_WHAT YOU NEED TO DO_
All lines that hold the string "flag" should be copied. Find them in the listing below.

_DATASET ENTRIES_
==*==
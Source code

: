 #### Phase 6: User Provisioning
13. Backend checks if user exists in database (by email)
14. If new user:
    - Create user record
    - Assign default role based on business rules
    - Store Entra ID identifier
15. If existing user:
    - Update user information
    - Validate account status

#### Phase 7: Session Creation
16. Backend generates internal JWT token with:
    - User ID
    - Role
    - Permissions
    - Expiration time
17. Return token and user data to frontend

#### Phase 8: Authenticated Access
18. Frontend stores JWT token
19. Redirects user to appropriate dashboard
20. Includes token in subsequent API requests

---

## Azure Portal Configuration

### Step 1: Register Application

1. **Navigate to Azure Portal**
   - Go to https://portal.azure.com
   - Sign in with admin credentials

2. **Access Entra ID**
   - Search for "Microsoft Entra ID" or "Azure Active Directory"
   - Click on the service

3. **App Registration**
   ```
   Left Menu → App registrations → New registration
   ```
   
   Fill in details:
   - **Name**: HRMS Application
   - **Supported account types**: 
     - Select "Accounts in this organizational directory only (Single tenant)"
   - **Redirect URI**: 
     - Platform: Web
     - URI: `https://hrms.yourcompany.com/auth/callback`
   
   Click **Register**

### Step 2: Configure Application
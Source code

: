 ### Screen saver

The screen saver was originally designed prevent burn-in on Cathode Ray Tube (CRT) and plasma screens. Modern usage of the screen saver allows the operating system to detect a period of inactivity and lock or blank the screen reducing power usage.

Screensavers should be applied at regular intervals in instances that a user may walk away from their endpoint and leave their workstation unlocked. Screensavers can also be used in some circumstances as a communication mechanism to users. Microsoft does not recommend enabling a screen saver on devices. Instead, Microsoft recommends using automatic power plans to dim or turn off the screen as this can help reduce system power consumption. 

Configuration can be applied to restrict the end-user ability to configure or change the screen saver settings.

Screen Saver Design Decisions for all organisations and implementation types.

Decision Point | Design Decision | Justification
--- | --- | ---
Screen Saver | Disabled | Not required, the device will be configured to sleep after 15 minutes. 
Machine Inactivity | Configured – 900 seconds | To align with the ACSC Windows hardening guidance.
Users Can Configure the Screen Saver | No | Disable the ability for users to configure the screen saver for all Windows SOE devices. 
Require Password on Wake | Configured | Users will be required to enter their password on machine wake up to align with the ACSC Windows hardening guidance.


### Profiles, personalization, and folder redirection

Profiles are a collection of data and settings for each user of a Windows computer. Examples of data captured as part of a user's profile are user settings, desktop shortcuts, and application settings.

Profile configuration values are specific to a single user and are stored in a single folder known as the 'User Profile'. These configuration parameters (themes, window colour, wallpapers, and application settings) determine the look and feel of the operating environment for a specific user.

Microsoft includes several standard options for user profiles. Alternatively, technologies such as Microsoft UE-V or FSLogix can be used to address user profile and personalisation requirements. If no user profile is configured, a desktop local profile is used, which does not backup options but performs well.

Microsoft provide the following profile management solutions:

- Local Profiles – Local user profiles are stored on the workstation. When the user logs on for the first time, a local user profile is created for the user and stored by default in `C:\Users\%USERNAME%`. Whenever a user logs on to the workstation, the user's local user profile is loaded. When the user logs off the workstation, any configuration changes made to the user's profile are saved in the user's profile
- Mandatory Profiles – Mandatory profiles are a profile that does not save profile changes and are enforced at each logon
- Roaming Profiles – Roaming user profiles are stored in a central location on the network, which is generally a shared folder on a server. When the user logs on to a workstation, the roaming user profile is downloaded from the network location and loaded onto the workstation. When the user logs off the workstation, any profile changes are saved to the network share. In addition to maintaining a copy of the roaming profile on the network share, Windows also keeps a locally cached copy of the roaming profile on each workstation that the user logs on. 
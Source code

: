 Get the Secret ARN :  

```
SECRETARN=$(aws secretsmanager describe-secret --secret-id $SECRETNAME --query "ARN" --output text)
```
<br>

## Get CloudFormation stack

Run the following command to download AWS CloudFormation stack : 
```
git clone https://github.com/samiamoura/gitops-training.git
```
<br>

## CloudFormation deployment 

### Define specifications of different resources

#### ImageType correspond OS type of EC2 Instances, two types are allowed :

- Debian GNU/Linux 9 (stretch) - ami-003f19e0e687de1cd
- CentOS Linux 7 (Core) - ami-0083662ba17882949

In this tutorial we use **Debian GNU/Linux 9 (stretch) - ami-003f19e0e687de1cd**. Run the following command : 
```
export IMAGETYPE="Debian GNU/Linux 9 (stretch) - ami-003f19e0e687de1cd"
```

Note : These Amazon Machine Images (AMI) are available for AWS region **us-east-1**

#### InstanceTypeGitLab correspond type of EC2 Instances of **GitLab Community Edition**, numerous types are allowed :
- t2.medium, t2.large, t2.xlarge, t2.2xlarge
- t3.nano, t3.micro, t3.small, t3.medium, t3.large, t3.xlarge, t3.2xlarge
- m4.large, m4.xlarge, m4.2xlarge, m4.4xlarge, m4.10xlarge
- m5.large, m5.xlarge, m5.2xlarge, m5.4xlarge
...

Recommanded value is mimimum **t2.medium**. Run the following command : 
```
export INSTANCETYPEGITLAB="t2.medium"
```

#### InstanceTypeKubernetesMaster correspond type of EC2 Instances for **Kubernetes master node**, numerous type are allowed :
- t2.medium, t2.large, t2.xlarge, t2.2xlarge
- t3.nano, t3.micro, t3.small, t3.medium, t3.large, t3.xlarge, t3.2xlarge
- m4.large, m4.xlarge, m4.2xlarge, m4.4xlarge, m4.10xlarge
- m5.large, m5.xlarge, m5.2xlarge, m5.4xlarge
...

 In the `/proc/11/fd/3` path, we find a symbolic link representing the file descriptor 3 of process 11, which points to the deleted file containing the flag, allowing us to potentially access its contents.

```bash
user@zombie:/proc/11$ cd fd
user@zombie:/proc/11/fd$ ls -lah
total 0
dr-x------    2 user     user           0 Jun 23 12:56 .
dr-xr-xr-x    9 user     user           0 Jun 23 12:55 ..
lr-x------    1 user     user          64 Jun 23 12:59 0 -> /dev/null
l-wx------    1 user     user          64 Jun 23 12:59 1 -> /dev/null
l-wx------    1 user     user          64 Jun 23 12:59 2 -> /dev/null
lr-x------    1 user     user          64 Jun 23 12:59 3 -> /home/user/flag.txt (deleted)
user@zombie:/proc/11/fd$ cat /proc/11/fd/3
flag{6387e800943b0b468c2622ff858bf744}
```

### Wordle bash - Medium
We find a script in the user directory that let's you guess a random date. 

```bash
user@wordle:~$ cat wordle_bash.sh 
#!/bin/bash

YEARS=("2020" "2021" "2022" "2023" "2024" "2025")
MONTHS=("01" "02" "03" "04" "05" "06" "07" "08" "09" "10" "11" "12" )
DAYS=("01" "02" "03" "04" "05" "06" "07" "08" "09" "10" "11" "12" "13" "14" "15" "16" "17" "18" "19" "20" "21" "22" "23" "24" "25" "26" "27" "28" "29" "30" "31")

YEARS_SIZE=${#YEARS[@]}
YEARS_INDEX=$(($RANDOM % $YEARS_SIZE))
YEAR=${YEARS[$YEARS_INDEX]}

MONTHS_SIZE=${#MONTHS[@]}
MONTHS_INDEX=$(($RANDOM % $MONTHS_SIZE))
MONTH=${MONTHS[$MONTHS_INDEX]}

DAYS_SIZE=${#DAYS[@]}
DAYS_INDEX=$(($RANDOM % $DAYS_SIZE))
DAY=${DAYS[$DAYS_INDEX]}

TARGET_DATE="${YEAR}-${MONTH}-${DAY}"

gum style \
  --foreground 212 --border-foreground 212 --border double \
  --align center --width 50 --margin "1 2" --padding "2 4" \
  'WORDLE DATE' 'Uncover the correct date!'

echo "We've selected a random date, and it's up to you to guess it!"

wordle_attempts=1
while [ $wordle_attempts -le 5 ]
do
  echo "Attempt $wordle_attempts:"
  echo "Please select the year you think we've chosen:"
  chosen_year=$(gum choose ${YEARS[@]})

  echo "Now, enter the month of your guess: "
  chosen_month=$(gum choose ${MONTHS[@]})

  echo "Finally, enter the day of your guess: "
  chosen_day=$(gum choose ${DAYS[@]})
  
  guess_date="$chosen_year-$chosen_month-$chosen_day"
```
==*==
_SOLVED PROBLEM_
 In the `/proc/11/fd/3` path, we find a symbolic link representing the file descriptor 3 of process 11, which points to the deleted file containing the flag, allowing us to potentially access its contents.
lr-x------    1 user     user          64 Jun 23 12:59 3 -> /home/user/flag.txt (deleted)
flag{6387e800943b0b468c2622ff858bf744}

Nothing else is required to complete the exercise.